文理統合による社会シミュレーションと政策・経営ソリューション創造
社会科学と自然科学の統合により、複雑な課題・現象を分析・再現し、将来を予測するとともにソリューション効果を予測することで、実際に社会を経営するための役に立つ学問を目指す。

学術統合の必要性
我々の世界は、気候変動や水資源問題、環境エネルギー問題、少子高齢化や低成長問題、さらには社会基盤の老朽化による安全安心に対する脅威など、さまざまで複雑な課題に直面しています。社会における経営問題や政策課題に対するソリューションを生み出す方法は、学術分野毎に存在しますが、複雑化する社会的課題の再現やソリューション創造は単独学術分野では困難になってきています。
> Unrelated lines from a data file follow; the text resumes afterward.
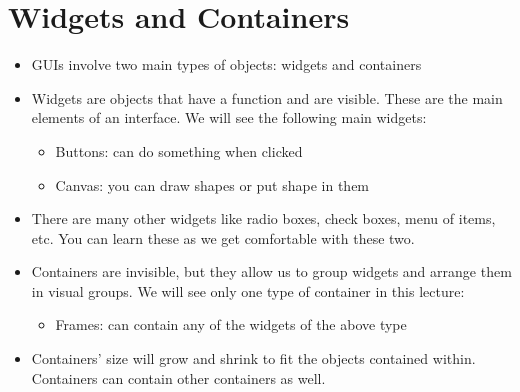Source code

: \documentclass[letterpaper,10pt,english]{sphinxmanual}
\begin{document}
\section{Widgets and Containers}
\label{\detokenize{lecture_notes/lec22_tkinter:widgets-and-containers}}\begin{itemize}
\item {} 
GUIs involve two main types of objects: widgets and containers

\item {} 
Widgets are objects that have a function and are visible. These
are the main elements of an interface. We will see the following
main widgets:
\begin{itemize}
\item {} 
Buttons: can do something when clicked

\item {} 
Canvas: you can draw shapes or put shape in them

\end{itemize}

\item {} 
There are many other widgets like radio boxes, check boxes, menu of
items, etc. You can learn these as we get comfortable with these two.

\item {} 
Containers are invisible, but they allow us to group widgets and
arrange them in visual groups. We will see only one type of container
in this lecture:
\begin{itemize}
\item {} 
Frames: can contain any of the widgets of the above type

\end{itemize}

\item {} 
Containers’ size will grow and shrink to fit the objects contained
within. Containers can contain other containers as well.

\end{itemize}
\end{document}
個々の学術分野の分別性(分離・個別的な認識)ゆえに、社会の将来にとって重要な依他性(つながり・関係性に目覚めた認識)とその結果としての将来見通しや対応方法にたどり着くことが困難なのです。しかし、たとえ困難でも、真実性(全てはつながり・関係性において存在本来一つであること)から学術分野の関係性を構築することで、ソリューション創造が実現出来ることを示す必要があります。
学術分野は、第一に基礎的な原理に関する研究(基礎研究)、第二に基礎研究の応用研究、第三に応用研究の実装研究に分類されます(右図参照)。ここで重要なのは、実装研究における社会科学と自然科学の統合研究です。実社会と学術、現象と認識を繋ぐtrans-disciplinary および、学術分野を統合するinter-disciplinary を研究体系とすることで、あらたな研究分野の構成・発展に寄与できるのです。

社会マネジメントシステム学
社会マネジメントシステム研究センターでは、地域活性化や事業創造、行政経営や地域経営などの個別的課題を解決するための社会マネジメントシステムの創造により社会貢献を行っています。社会貢献を通じて学術的研究を実践し、その成果を検証することで更に学術的論理を進化させるマネジメントサイクルにより、研究と社会貢献が一体化した取り組みを行っています。
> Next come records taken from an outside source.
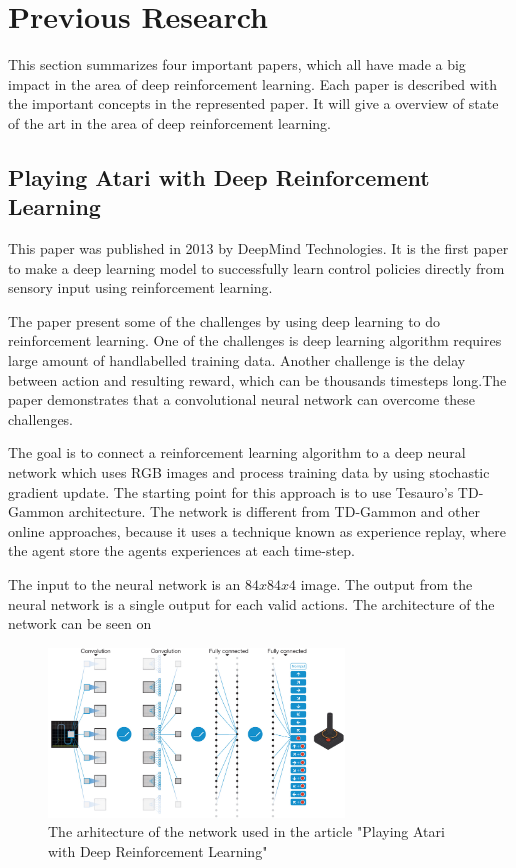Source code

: \section{Previous Research}
\label{Previous_Research}
This section summarizes four important papers, which all have made a big impact in the area of deep reinforcement learning. Each paper is described with the important concepts in the represented paper. It will give a overview of state of the art in the area of deep reinforcement learning.   

\subsection{Playing Atari with Deep Reinforcement Learning }\cite{DBLP:journals/corr/MnihKSGAWR13}
This paper was published in 2013 by DeepMind Technologies. It is the first paper to make a deep learning model to successfully learn control policies directly from sensory input using reinforcement learning. 

The paper present some of the challenges by using deep learning to do reinforcement learning. One of the challenges is deep learning algorithm requires large amount of handlabelled training data. Another challenge is the delay between action and resulting reward, which can be thousands timesteps long.The paper demonstrates that a convolutional neural network can overcome these challenges. 

The goal is to connect a reinforcement learning algorithm to a deep neural network which uses RGB images and process training data by using stochastic gradient update. The starting point for this approach is to use Tesauro's TD-Gammon \cite{Tesauro:1995:TDL:203330.203343} architecture. The network is different from TD-Gammon and other online approaches, because it uses a technique known as experience replay, where the agent store the agents experiences at each time-step.

The input to the neural network is an $84 x 84 x 4$ image. The output from the neural network is a single output for each valid actions. The architecture of the network can be seen on    
\begin{figure}[H]
	\centering
	\includegraphics[width=0.7\textwidth]{Figures/TheoreticalBackground/playing_atari.jpg}
	\caption{The arhitecture of the network used in the article "Playing Atari with Deep Reinforcement Learning"}
	\label{fig:playing_atari}
\end{figure}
本センターが提案する”文理統合による社会シミュレーションと政策・経営ソリューション創造”は、主として工学、心理学、経済学、経営学の統合により社会現象を再現・分析し、政策・経営戦略の効果を評価することで真に社会が求めているソリューションを創造し意思決定することを目指します。対象とする分野は、これまでの高知工科大学21世紀COE“社会マネジメントシステム学”で研究実績を蓄積してきた災害マネジメント、社会基盤維持管理と安全安心マネジメント、地域エネルギー政策マネジメント、地域活性化経営(産業、福祉)、気候変動適応策です。

センター長から
当センターでは、具体的課題として、①吉野川流域および高知平野における気象学、土木工学、経済学の学術統合研究(気候変動適応技術社会実装プログラム(SI-CAT))、②国内外の地方自治体の道路インフラアセットマネジメントの汎用システム開発・実装(内閣府戦略的イノベーション推進プログラム(SIP))、③市議会の機能強化と目的に対応した行政改革支援(香南市議会)、④金銭量と物理量によるハイブリッド産業連関分析システム開発と地域経済波及効果分析(木質バイオマス事業創造と地域インパクト評価)、⑤喫煙・飲酒と脳の委縮現象の関係性分析と緩和飲料の開発、など着実に成果を出していきます。
関連サイト
▶Society for social management systems
▶【動画】気候変動下における四国の水資源政策決定支援システムの開発:研究者インタビュー (文科省 気候変動適応研究推進プログラム 2013)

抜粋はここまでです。